Connect the Source to the VNA GPIB Controller port using a GPIB cable.
Using two BNC cables, connect the Source and VNA Trigger connectors as shown in the following image. This is not necessary when making fixed LO measurements, or using a PNA-X with Internal Second Source.
Using a BNC cable, connect the VNA 10 MHz Reference Output to the Ext. Source 10 MHz Reference Input.
Connect the DUT.
Press Preset to make sure you are starting with a known state.
Press Meas > Main > Meas Class....
Select Vector Mixer/Converter then OK. At the Confirm... dialog, click OK. An S11 trace is created.
Press Meas > Main > VC21 to replace the S11 trace.
On the Sweep tab, no changes from the default settings are required. The Avoid Spurs feature is useful for eliminating spurs in test setups with excessive LO leakage.
On the Power tab, change the DUT Input Port Power Level to -17 dBm.
On the Mixer Frequency tab, enter the frequency values as shown in the following image:
You can enter the Input and the Output frequencies, then click Calc LO.
If Input > LO is NOT checked, the VNA assumes you want the Input < LO frequencies, and higher LO frequencies are calculated as a result.
When using a PNA-X with Internal Second Source, the external source is NOT necessary.
On the Mixer Setup tab, click Add Source to start the External Source Configuration dialog. Learn how to configure an external source.
On the External Source Configuration dialog, click Device Properties.
Click Hardware List (BNC), which is the fastest measurement method.

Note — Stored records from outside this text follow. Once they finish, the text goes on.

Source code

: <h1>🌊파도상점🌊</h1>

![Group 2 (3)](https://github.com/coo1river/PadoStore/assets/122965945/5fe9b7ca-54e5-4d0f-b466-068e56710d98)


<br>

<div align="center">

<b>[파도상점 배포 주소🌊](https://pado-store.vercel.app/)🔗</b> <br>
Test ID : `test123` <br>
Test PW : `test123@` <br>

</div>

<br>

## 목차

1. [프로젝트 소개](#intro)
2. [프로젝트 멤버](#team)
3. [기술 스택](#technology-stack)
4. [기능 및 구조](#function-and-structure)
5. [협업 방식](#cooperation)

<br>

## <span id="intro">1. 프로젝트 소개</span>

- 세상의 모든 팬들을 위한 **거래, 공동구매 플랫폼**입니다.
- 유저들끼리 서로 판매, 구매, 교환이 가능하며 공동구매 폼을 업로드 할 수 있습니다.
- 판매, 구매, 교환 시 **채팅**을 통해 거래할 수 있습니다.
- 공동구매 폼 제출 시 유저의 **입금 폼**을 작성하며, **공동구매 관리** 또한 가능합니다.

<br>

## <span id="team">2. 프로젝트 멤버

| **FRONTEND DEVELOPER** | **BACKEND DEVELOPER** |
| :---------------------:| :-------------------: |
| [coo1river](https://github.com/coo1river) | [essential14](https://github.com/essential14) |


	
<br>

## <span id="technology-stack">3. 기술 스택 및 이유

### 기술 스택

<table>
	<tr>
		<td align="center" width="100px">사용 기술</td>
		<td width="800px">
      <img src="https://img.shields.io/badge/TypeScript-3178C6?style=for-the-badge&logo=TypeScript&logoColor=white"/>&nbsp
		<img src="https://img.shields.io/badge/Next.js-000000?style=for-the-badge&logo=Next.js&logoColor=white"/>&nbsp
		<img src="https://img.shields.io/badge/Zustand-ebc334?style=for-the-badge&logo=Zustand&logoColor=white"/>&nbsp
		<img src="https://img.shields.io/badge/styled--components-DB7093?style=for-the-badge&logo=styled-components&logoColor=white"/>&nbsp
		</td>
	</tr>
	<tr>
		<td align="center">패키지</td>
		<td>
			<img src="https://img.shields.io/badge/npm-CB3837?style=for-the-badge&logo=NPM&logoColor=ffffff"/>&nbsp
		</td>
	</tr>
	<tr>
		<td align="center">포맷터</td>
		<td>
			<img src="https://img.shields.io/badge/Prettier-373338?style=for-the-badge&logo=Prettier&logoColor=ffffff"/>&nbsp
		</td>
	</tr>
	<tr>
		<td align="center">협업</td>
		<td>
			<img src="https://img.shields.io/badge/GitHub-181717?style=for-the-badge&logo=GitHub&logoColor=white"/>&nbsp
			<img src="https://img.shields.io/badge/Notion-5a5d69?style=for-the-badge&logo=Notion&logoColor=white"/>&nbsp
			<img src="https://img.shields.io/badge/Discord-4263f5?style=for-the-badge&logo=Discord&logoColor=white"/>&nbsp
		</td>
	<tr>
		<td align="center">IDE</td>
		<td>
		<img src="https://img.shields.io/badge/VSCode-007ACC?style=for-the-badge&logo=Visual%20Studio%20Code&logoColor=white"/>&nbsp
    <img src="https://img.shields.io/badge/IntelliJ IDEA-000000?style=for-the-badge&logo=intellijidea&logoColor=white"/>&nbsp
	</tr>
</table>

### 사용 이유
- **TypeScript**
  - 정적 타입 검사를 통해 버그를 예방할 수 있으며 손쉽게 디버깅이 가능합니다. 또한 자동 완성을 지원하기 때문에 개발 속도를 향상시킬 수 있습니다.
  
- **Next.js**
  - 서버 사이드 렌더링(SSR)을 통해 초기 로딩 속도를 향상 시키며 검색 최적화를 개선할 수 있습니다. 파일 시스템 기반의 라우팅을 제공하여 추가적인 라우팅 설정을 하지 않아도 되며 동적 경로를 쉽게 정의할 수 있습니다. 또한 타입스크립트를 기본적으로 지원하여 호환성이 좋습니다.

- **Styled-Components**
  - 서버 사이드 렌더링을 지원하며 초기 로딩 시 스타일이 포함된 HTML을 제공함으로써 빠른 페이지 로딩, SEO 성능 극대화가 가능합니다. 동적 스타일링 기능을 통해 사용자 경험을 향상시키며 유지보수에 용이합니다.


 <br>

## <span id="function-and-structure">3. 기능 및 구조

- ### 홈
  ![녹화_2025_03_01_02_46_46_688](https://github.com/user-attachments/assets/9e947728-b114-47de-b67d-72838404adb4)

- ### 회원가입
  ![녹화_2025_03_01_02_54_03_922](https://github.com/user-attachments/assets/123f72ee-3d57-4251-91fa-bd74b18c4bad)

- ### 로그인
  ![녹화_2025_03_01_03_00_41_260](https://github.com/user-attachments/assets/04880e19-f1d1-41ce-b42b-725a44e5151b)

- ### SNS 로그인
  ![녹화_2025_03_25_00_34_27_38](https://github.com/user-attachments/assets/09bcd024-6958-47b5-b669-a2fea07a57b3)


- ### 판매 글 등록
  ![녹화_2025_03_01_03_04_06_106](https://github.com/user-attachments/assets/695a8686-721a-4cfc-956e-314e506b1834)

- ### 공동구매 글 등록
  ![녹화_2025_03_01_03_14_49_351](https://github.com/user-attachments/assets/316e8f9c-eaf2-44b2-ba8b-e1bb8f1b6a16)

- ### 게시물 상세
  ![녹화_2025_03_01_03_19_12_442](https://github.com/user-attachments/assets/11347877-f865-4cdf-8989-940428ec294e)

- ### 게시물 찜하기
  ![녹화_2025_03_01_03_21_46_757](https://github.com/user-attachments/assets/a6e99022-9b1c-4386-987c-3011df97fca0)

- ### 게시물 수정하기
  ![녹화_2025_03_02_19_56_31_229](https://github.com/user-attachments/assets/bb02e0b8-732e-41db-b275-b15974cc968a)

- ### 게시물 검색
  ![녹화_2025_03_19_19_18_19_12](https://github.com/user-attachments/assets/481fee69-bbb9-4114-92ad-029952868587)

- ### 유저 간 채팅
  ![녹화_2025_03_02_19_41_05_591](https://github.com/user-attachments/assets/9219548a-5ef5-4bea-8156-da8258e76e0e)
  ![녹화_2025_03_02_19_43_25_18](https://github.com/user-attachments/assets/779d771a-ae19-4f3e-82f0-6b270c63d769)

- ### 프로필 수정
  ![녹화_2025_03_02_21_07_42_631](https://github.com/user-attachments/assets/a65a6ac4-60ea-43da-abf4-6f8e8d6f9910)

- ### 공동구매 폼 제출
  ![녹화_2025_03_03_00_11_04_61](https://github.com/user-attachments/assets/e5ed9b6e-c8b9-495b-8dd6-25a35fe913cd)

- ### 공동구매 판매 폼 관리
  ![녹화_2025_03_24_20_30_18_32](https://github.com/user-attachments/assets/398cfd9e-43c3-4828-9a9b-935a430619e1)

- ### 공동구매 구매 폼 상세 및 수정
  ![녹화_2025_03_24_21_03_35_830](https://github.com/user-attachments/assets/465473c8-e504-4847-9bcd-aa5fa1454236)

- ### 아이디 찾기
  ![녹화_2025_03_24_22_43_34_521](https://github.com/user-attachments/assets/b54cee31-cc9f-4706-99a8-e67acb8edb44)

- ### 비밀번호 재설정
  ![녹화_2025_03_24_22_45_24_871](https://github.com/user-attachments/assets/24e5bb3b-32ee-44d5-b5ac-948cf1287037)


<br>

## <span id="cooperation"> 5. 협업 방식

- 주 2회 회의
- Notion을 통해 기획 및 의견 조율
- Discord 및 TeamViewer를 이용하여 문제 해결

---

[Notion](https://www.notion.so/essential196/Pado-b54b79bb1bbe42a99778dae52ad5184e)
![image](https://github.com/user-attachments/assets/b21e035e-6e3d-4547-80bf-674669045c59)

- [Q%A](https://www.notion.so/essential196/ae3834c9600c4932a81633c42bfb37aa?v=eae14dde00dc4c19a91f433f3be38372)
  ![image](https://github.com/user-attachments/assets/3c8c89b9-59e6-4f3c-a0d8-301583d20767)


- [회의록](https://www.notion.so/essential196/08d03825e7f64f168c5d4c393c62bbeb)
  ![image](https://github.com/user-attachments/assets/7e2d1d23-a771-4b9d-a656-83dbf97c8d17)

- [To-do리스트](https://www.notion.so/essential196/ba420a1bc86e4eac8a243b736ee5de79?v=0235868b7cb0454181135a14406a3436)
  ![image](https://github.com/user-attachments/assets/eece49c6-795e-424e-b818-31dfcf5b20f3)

This method requires the BNC Trigger cables that connect the VNA and source. If not available, Software CW can be used, but measurements are much slower.
If necessary, select the Interface (usually GPIB), then Refresh, then select the Available IO Configuration.
Click OK to close the Device Properties dialog, then OK to close the External Source Configuration dialog.
Next to LO1, select the configured external source name.
On the Mixer Power tab, change LO1 Power to 0.00 dBm. This setting specifies the power out of the external source (not at the DUT) unless an LO power cal is performed.
When the settings are valid, the Save, Apply and OK buttons are available to click. To save the mixer settings in a file so you can recall them easily, click Save…, then type a descriptive filename. Then click OK.
Click OK to close the VMC Setup dialog.
To change the X-axis values from the default Output selection (800 MHz), press Sweep > Main > X-Axis Type > Input.
The trace is updated as the external source steps in frequency. It should look something like the following image. Because of the reference mixer, the uncorrected VMC measurement can look like it has gain.
Problems?Not sweeping:
Problems communicating with the source:
If the source is sweeping, and the VNA Input is sweeping, but there is still no output.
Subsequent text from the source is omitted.